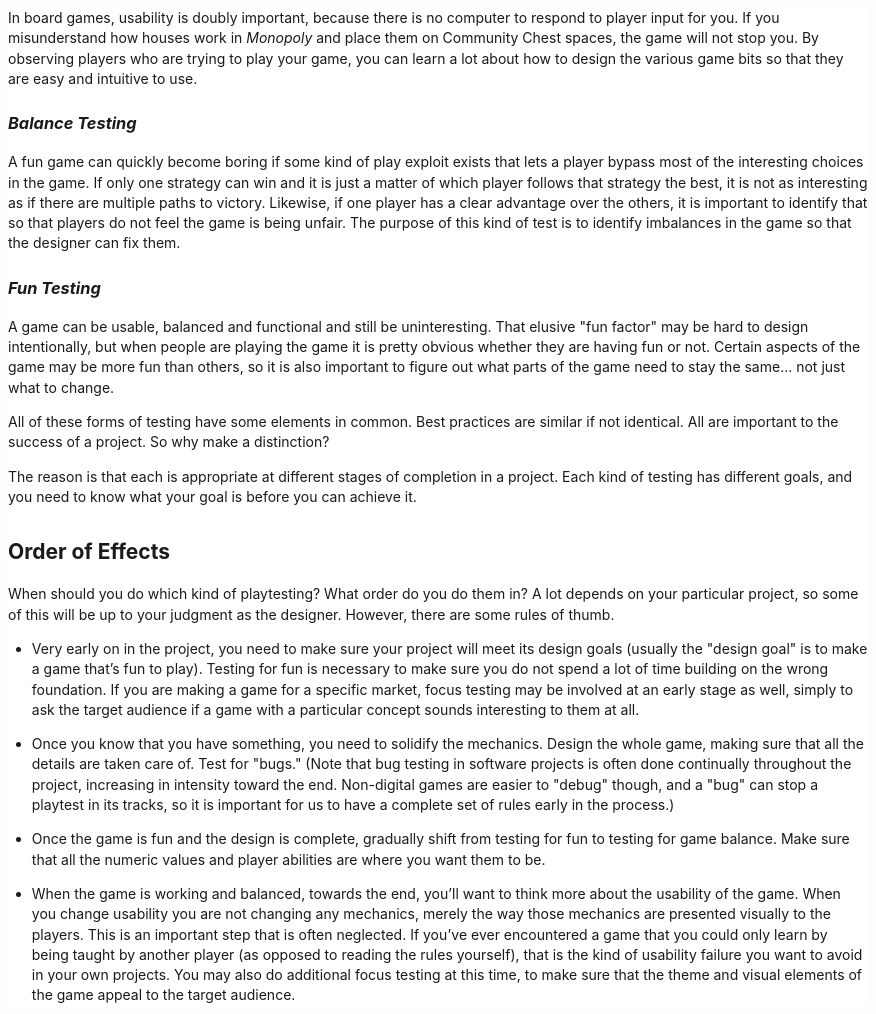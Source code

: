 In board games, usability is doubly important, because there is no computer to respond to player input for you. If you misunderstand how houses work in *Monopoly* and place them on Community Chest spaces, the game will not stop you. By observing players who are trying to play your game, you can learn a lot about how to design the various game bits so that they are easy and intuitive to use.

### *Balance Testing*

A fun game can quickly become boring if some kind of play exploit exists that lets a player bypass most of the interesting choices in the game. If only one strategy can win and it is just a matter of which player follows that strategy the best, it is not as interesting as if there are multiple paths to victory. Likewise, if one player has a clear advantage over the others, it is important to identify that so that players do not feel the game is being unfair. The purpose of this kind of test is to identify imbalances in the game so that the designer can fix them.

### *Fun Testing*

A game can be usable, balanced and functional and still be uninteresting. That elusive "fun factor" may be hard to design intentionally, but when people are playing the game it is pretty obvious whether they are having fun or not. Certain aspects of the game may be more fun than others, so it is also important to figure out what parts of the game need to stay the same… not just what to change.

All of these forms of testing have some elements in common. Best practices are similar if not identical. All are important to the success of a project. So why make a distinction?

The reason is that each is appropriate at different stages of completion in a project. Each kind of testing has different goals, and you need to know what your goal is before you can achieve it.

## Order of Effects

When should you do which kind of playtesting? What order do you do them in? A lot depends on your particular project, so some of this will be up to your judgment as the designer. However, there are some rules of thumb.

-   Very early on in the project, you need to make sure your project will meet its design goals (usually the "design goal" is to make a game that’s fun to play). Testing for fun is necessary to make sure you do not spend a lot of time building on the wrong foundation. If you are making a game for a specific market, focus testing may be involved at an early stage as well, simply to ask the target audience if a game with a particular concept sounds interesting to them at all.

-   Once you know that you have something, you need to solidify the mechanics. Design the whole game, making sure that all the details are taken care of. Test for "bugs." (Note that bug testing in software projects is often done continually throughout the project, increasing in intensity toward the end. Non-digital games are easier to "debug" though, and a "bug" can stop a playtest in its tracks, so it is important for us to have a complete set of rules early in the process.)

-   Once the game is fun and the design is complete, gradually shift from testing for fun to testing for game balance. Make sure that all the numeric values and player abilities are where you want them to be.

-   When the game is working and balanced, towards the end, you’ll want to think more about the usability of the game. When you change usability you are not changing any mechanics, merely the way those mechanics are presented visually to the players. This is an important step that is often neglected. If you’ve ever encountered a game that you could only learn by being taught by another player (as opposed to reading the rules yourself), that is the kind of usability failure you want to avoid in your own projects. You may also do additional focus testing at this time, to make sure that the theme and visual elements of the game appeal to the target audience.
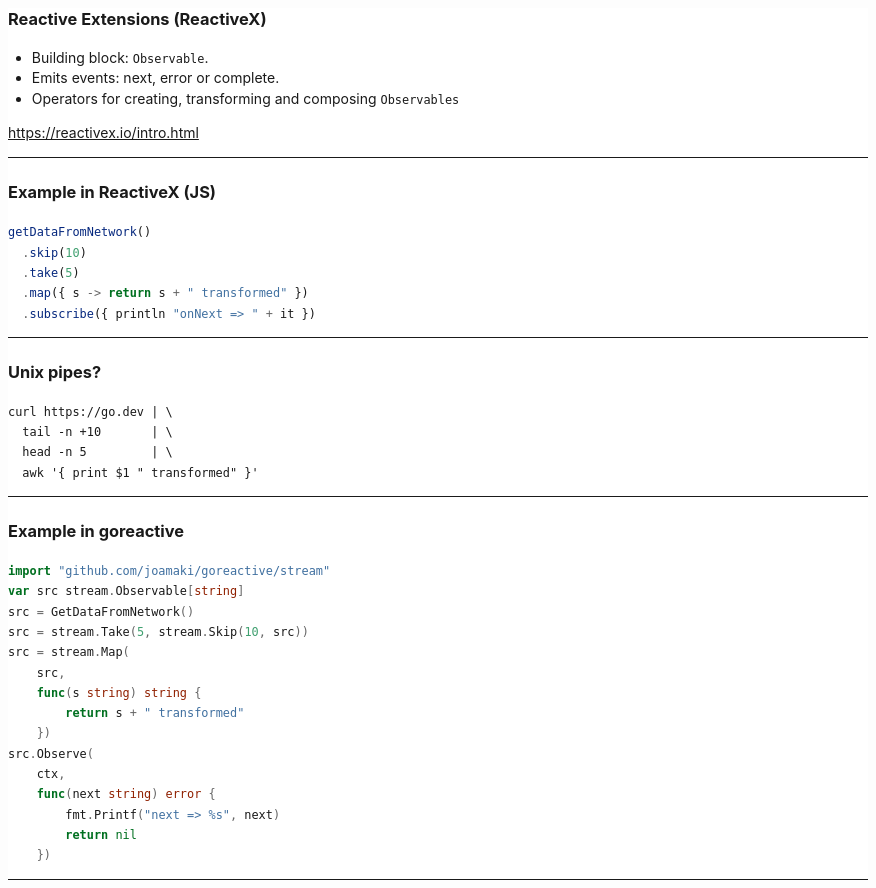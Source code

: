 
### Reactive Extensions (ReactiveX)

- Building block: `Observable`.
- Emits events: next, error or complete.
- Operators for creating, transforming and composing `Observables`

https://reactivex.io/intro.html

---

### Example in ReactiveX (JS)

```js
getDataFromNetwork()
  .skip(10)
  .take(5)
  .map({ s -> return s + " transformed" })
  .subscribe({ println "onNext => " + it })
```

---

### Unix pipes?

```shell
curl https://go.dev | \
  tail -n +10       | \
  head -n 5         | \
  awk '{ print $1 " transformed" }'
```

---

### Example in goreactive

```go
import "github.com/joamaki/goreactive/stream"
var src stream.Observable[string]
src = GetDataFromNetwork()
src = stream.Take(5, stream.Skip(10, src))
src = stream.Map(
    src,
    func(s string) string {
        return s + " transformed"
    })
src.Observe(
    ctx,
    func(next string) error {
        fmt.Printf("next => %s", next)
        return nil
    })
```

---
^^^^^^^^^^^^^^^^
WHAT YOU WILL DO
All that is wanted is the line with "- Operators for" and every later line in the entries, reproduced exactly.

TASK RESULT
- Operators for creating, transforming and composing `Observables`

https://reactivex.io/intro.html

---

### Example in ReactiveX (JS)

```js
getDataFromNetwork()
  .skip(10)
  .take(5)
  .map({ s -> return s + " transformed" })
  .subscribe({ println "onNext => " + it })
```

---

### Unix pipes?

```shell
curl https://go.dev | \
  tail -n +10       | \
  head -n 5         | \
  awk '{ print $1 " transformed" }'
```

---

### Example in goreactive

```go
import "github.com/joamaki/goreactive/stream"
var src stream.Observable[string]
src = GetDataFromNetwork()
src = stream.Take(5, stream.Skip(10, src))
src = stream.Map(
    src,
    func(s string) string {
        return s + " transformed"
    })
src.Observe(
    ctx,
    func(next string) error {
        fmt.Printf("next => %s", next)
        return nil
    })
```

---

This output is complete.